§ PROBLEM:
Copy exactly the lines of the data below that run from the line holding "## Uninstall" through the line holding "## Donations", both ends included.

§ Entries taken from a collection:
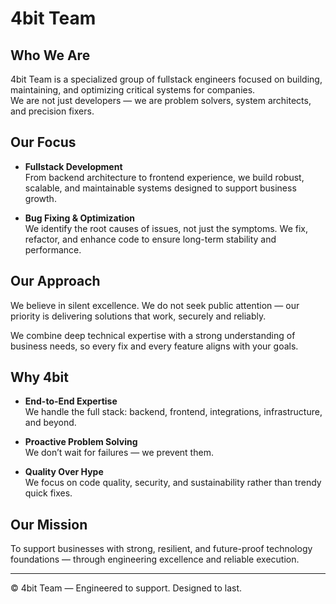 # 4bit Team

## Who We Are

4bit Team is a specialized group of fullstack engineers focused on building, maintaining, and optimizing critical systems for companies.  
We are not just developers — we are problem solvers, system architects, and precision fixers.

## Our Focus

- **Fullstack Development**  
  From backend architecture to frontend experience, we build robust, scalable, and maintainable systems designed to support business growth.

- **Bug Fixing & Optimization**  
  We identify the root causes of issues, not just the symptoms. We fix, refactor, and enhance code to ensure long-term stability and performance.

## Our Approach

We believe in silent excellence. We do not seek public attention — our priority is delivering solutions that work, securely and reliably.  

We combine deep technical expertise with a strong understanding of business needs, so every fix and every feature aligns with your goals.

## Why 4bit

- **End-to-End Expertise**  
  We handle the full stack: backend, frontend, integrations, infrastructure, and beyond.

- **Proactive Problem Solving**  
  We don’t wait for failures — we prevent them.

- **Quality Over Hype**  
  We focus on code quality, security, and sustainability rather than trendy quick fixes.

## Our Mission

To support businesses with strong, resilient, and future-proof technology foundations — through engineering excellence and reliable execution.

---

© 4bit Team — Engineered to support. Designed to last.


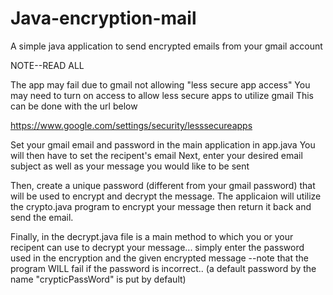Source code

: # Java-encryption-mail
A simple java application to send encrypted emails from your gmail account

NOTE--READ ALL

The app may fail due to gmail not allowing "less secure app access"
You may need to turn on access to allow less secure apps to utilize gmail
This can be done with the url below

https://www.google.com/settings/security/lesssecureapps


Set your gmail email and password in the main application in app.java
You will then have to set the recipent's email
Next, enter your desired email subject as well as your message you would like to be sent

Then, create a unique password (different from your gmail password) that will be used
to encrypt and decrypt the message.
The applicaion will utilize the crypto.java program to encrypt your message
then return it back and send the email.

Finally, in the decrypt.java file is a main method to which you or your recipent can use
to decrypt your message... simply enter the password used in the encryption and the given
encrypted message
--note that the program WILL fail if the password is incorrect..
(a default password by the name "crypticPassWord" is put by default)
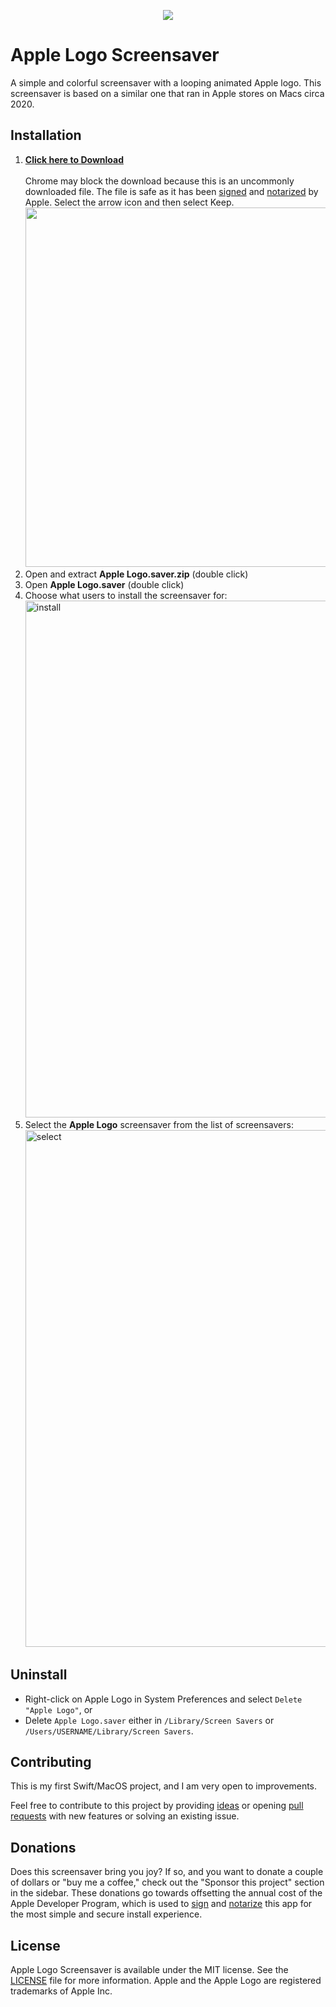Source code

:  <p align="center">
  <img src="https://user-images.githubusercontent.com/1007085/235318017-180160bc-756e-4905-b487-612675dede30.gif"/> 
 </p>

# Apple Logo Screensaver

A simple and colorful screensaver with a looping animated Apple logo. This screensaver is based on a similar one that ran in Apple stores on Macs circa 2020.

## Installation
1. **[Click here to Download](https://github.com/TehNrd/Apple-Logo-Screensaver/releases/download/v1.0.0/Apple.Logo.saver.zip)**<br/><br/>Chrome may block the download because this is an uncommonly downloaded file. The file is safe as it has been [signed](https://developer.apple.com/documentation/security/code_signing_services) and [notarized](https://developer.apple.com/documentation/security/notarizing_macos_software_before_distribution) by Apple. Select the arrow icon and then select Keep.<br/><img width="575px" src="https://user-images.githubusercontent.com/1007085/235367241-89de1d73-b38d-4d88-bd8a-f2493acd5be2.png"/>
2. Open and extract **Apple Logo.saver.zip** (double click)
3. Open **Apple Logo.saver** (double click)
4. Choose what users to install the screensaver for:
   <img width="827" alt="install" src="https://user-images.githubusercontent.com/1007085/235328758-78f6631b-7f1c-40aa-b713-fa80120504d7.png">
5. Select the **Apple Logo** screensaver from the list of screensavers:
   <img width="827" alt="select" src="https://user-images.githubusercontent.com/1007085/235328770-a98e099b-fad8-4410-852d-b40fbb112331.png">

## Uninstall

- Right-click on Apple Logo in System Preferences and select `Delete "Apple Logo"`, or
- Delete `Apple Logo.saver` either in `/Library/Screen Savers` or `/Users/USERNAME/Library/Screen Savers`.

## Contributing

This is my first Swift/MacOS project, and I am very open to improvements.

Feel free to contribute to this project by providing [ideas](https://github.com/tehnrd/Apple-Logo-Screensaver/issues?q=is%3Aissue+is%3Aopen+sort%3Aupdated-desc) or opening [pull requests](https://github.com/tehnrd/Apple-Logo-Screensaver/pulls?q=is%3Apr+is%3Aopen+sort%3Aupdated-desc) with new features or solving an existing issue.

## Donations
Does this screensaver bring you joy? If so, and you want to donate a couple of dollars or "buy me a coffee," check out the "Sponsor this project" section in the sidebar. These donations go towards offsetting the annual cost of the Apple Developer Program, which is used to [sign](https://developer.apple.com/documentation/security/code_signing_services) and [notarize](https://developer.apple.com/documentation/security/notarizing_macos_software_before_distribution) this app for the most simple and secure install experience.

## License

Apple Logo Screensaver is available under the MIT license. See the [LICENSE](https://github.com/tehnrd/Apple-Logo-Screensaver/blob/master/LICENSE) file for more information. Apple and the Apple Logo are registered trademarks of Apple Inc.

--

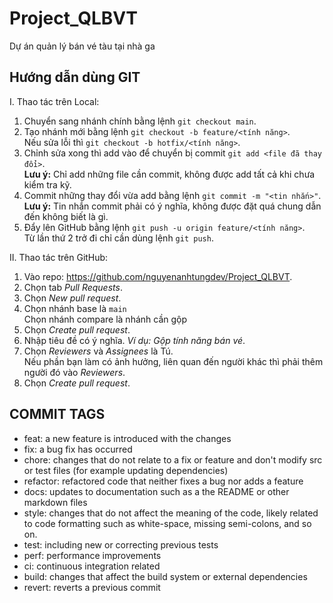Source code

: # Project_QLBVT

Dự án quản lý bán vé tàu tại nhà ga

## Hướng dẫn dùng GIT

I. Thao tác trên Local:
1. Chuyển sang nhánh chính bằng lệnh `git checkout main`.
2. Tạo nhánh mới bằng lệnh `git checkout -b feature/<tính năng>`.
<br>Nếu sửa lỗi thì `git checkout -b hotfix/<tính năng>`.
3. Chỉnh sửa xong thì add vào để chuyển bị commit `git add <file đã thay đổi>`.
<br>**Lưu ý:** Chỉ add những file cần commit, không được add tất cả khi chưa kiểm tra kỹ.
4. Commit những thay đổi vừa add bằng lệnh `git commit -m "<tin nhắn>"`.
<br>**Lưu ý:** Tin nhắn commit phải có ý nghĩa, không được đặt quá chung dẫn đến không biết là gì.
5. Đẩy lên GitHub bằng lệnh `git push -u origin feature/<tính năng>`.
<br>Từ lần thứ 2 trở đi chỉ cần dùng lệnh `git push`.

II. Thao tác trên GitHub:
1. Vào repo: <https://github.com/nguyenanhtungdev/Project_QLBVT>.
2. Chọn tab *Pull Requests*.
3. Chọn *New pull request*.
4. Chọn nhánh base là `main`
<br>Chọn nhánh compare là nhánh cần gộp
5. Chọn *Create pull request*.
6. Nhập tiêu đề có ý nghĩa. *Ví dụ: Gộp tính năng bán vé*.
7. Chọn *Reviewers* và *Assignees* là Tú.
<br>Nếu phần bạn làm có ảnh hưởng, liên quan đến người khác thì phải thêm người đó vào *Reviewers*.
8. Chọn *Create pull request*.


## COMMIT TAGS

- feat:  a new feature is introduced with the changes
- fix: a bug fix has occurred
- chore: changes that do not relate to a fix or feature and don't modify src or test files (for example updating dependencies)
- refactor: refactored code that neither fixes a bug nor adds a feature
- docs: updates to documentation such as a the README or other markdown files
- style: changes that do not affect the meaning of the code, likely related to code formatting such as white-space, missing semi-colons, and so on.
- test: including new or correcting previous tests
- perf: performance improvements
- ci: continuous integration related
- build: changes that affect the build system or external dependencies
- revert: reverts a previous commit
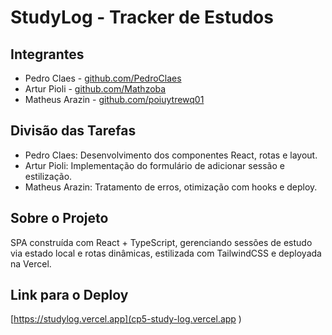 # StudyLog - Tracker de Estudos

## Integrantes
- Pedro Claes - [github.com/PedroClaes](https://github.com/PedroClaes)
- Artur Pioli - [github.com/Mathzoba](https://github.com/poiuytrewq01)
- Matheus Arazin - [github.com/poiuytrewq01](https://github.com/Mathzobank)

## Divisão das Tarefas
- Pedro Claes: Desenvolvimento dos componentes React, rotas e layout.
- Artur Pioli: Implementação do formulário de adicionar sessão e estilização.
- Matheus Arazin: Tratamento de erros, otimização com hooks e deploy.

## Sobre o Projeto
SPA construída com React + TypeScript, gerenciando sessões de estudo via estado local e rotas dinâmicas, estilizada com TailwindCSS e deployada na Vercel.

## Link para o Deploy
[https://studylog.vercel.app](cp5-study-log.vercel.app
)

---

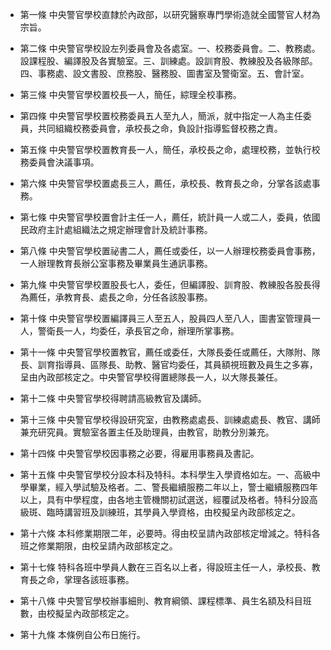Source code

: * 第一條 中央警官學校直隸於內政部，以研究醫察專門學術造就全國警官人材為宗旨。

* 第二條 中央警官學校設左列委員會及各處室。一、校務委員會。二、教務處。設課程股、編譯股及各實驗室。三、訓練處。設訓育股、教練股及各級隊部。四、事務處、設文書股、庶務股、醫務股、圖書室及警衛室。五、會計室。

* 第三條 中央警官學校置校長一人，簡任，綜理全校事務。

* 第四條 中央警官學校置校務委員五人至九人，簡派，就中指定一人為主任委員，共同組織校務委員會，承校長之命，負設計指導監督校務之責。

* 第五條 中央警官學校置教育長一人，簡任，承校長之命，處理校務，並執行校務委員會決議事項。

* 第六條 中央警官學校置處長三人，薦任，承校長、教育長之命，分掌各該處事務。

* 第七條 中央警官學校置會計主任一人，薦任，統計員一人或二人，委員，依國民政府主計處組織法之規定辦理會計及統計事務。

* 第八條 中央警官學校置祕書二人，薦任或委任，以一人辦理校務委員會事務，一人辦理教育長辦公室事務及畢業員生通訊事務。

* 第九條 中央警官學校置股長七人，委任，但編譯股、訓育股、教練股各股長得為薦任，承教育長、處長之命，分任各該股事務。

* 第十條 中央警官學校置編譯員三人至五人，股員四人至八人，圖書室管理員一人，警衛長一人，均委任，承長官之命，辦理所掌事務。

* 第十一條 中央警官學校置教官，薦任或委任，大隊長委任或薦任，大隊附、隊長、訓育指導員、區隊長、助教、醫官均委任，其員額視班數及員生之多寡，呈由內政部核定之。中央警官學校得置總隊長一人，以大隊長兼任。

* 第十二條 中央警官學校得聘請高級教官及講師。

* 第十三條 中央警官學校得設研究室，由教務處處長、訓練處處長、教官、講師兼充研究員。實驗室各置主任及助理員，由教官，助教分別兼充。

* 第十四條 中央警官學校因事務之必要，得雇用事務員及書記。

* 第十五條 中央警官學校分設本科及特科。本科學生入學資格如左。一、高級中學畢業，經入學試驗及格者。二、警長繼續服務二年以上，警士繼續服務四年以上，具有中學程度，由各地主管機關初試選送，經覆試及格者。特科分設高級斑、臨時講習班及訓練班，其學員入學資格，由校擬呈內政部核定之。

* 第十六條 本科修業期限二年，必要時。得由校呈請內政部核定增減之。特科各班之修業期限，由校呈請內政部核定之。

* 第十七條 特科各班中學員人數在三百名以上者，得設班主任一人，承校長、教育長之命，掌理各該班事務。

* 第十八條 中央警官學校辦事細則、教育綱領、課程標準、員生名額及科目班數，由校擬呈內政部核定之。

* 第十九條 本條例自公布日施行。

§ WRITTEN ANSWER:
## Uninstall

- Right-click on Apple Logo in System Preferences and select `Delete "Apple Logo"`, or
- Delete `Apple Logo.saver` either in `/Library/Screen Savers` or `/Users/USERNAME/Library/Screen Savers`.

## Contributing

This is my first Swift/MacOS project, and I am very open to improvements.

Feel free to contribute to this project by providing [ideas](https://github.com/tehnrd/Apple-Logo-Screensaver/issues?q=is%3Aissue+is%3Aopen+sort%3Aupdated-desc) or opening [pull requests](https://github.com/tehnrd/Apple-Logo-Screensaver/pulls?q=is%3Apr+is%3Aopen+sort%3Aupdated-desc) with new features or solving an existing issue.

## Donations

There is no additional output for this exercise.